I’m lucky to have a husband who shares my love of creating things. Our crafty and artistic pursuits are usually different. He makes things out of leather (check out his Etsy store here) like wallets, keychains and bracelets. He illustrates and does very cool typography (which is also for sale on some very cool items at Society6). And he makes stamps, buttons, and does a variety of printmaking things too.
So while we don’t make the same exact stuff, it’s the feeling of sitting together and making things at the same time that I love. Then, this weekend, we got the chance to work on a project together. Not only did I love this project, but I also thought that collaborating on its creation was really fun. Plus, if it was just my project, it never would have had such cool chalkboard lettering on it at the end!

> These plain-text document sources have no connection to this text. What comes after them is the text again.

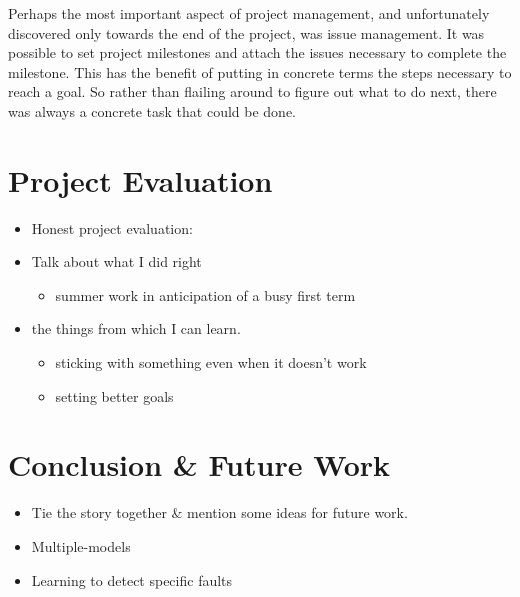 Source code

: \documentclass[11pt, a4paper]{report}
\begin{document}
Perhaps the most important aspect of project management, and
unfortunately discovered only towards the end of the project, was
issue management. It was possible to set project milestones and attach
the issues necessary to complete the milestone. This has the benefit
of putting in concrete terms the steps necessary to reach a goal. So
rather than flailing around to figure out what to do next, there was
always a concrete task that could be done.

\chapter{Project Evaluation}
\label{cha:project-evaluation}

\begin{itemize}
\item Honest project evaluation:
\item Talk about what I did right
  \begin{itemize}
  \item summer work in anticipation of a busy first term
  \end{itemize}
\item the things from which I can learn.
  \begin{itemize}
  \item sticking with something even when it doesn't work
  \item setting better goals
  \end{itemize}
\end{itemize}

\chapter{Conclusion \& Future Work}
\label{cha:conclusion}

\begin{itemize}
\item Tie the story together \& mention some ideas for future
  work.
\item Multiple-models
\item Learning to detect specific faults
\end{itemize}



\end{document}
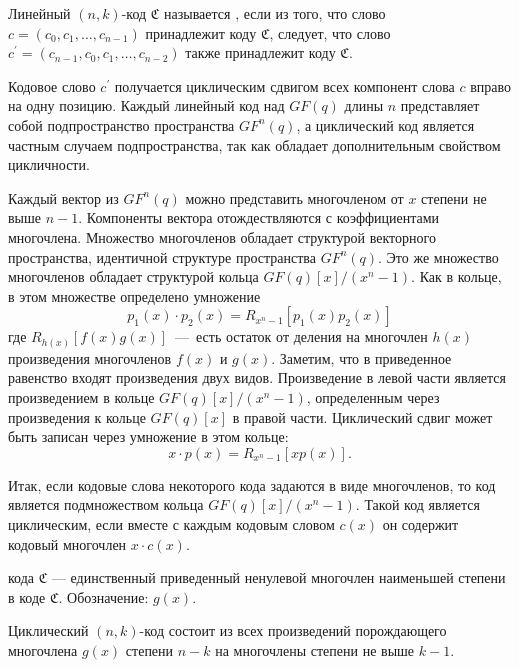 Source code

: \begin{definition}
Линейный $(n, k)$-код $\mathfrak{C}$ называется , если
из того, что слово $c=(c_0, c_1, \ldots, c_{n-1})$ принадлежит коду $\mathfrak{C}$,
следует, что слово $c^\prime=(c_{n-1}, c_0, c_1, \ldots, c_{n-2})$ также принадлежит
коду $\mathfrak{C}$.
\end{definition}

Кодовое слово $c^\prime$ получается циклическим сдвигом всех компонент слова $c$ вправо
на одну позицию. Каждый линейный код над $GF(q)$ длины $n$ представляет собой
подпространство пространства $GF^n(q)$, а циклический код является частным случаем
подпространства, так как обладает дополнительным свойством цикличности.

Каждый вектор из $GF^n(q)$ можно представить многочленом от $x$ степени не выше $n-1$. Компоненты вектора 
отождествляются с коэффициентами многочлена. Множество многочленов обладает структурой векторного 
пространства, идентичной структуре пространства $GF^n(q)$. Это же множество многочленов обладает структурой 
кольца $GF(q)[x]/(x^n-1)$. Как в кольце, в этом множестве определено умножение $$p_1(x)\cdot p_2(x)=R_{x^n-1} 
\left[{p_1(x)p_2(x)}\right]$$ где $R_{h(x)}\left[{f(x)g(x)}\right]$~---~есть остаток от деления на многочлен $
 h(x)$ произведения многочленов $f(x)$ и $g(x)$. Заметим, что в приведенное равенство входят произведения 
двух видов. Произведение в левой части является произведением в кольце $GF(q)[x]/(x^n-1)$, определенным через 
произведения к кольце $GF(q)[x]$ в правой части. Циклический сдвиг может быть записан через умножение в этом 
кольце: $$x\cdot p(x)=R_{x^n-1}[xp(x)].$$

Итак, если кодовые слова некоторого кода задаются в виде многочленов, то код является подмножеством
кольца $GF(q)[x]/(x^n-1)$. Такой код является циклическим, если вместе с каждым кодовым словом $c(x)$
он содержит кодовый многочлен $x\cdot c(x)$.

\begin{definition}
 кода $\mathfrak{C}$ --- единственный приведенный ненулевой многочлен наименьшей степени в коде $\mathfrak{C}$. Обозначение: $g(x)$.
\end{definition}

\begin{theorem} 
Циклический $(n, k)$-код состоит из всех произведений порождающего многочлена $g(x)$ степени $n-k$ на многочлены степени не выше $k-1$.
\end{theorem}

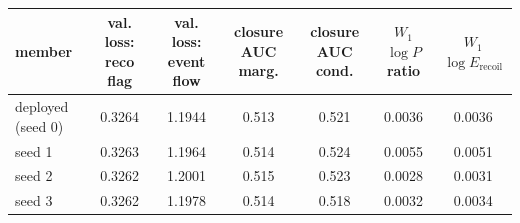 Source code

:\begin{tabular}{lcccccc}
\toprule
member & val. loss: reco flag & val. loss: event flow & closure AUC marg. & closure AUC cond. & $W_1$ $\log P$ ratio & $W_1$ $\log E_\mathrm{recoil}$ \\
\midrule
deployed (seed 0) & 0.3264 & 1.1944 & 0.513 & 0.521 & 0.0036 & 0.0036 \\
seed 1 & 0.3263 & 1.1964 & 0.514 & 0.524 & 0.0055 & 0.0051 \\
seed 2 & 0.3262 & 1.2001 & 0.515 & 0.523 & 0.0028 & 0.0031 \\
seed 3 & 0.3262 & 1.1978 & 0.514 & 0.518 & 0.0032 & 0.0034 \\
\bottomrule
\end{tabular}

The goal was to turn a cheap box into a cool looking and functional display for the buttons and stickers Matthew sells at a local coffee shop. We got this simple pine box at Hobby Lobby in the unfinished wood crafts section. It was $7.99, and we used a 40% off coupon to get it for just $4.80. We also bought some unfinished 2.5 inch wide boards for just under $3. (They would have been cheaper at Lowes)

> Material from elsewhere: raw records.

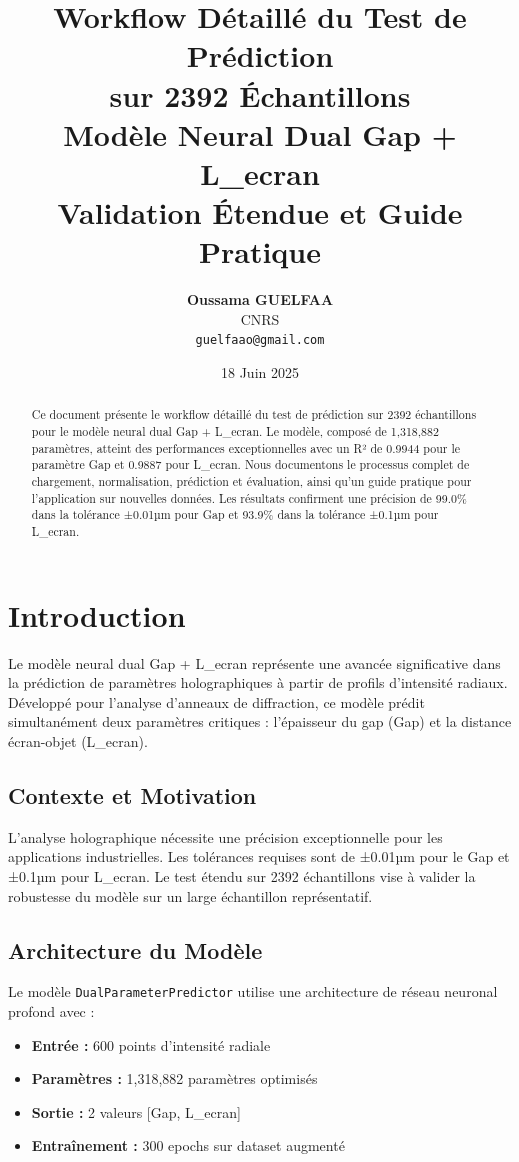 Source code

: \documentclass[10pt,twocolumn]{article}
\title{\color{darkblue}\textbf{Workflow Détaillé du Test de Prédiction\\sur 2392 Échantillons}\\
\large\color{lightblue}Modèle Neural Dual Gap + L\_ecran\\
Validation Étendue et Guide Pratique}
\author{
\textbf{Oussama GUELFAA}\\
\small CNRS \\
\small \texttt{guelfaao@gmail.com}
}
\date{\color{darkblue}18 Juin 2025}
\begin{document}
\maketitle

\begin{abstract}
\color{darkblue}
Ce document présente le workflow détaillé du test de prédiction sur 2392 échantillons pour le modèle neural dual Gap + L\_ecran. Le modèle, composé de 1,318,882 paramètres, atteint des performances exceptionnelles avec un R² de 0.9944 pour le paramètre Gap et 0.9887 pour L\_ecran. Nous documentons le processus complet de chargement, normalisation, prédiction et évaluation, ainsi qu'un guide pratique pour l'application sur nouvelles données. Les résultats confirment une précision de 99.0\% dans la tolérance ±0.01µm pour Gap et 93.9\% dans la tolérance ±0.1µm pour L\_ecran.
\end{abstract}

\section{Introduction}

Le modèle neural dual Gap + L\_ecran représente une avancée significative dans la prédiction de paramètres holographiques à partir de profils d'intensité radiaux. Développé pour l'analyse d'anneaux de diffraction, ce modèle prédit simultanément deux paramètres critiques : l'épaisseur du gap (Gap) et la distance écran-objet (L\_ecran).

\subsection{Contexte et Motivation}

L'analyse holographique nécessite une précision exceptionnelle pour les applications industrielles. Les tolérances requises sont de ±0.01µm pour le Gap et ±0.1µm pour L\_ecran. Le test étendu sur 2392 échantillons vise à valider la robustesse du modèle sur un large échantillon représentatif.

\subsection{Architecture du Modèle}

Le modèle \texttt{DualParameterPredictor} utilise une architecture de réseau neuronal profond avec :
\begin{itemize}
    \item \textbf{Entrée :} 600 points d'intensité radiale
    \item \textbf{Paramètres :} 1,318,882 paramètres optimisés
    \item \textbf{Sortie :} 2 valeurs [Gap, L\_ecran]
    \item \textbf{Entraînement :} 300 epochs sur dataset augmenté
\end{itemize}
\end{document}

I also bought a bottle of chalkboard paint for $3.49, minus another 40% coupon (I went back the next day when I realized I needed it). The rest of the supplies were already on hand, so my grand total was just under $10 for the entire project.
Step one was sanding. I bought a little Mouse sander for the board & batten project, which makes sanding SO much easier. The whole box was quite rough, so that wiping something like a paper towel or brush over it would have caught on the texture. I sanded until it felt smooth.
To age the wood, I used a vinegar and steel wool wash method from a tutorial from Lil Blue Boo. Hers was different than most, since she only soaked the steel wool for 20 minutes instead of 24 hours. The vinegar was still clear at that point, and I wiped it over the wood with the steel wool itself. The only thing I changed from her tutorial was to paint on the steeped tea first.
The aging process was much cooler than I had guessed from reading about it. The vinegar actually goes on completely clear. It doesn’t look like a stain at all. Then, as it soaks in and begins to dry, the wood starts to change colors. We did it before bed, and thought it looked great that night. Then, in the morning, the color was even better.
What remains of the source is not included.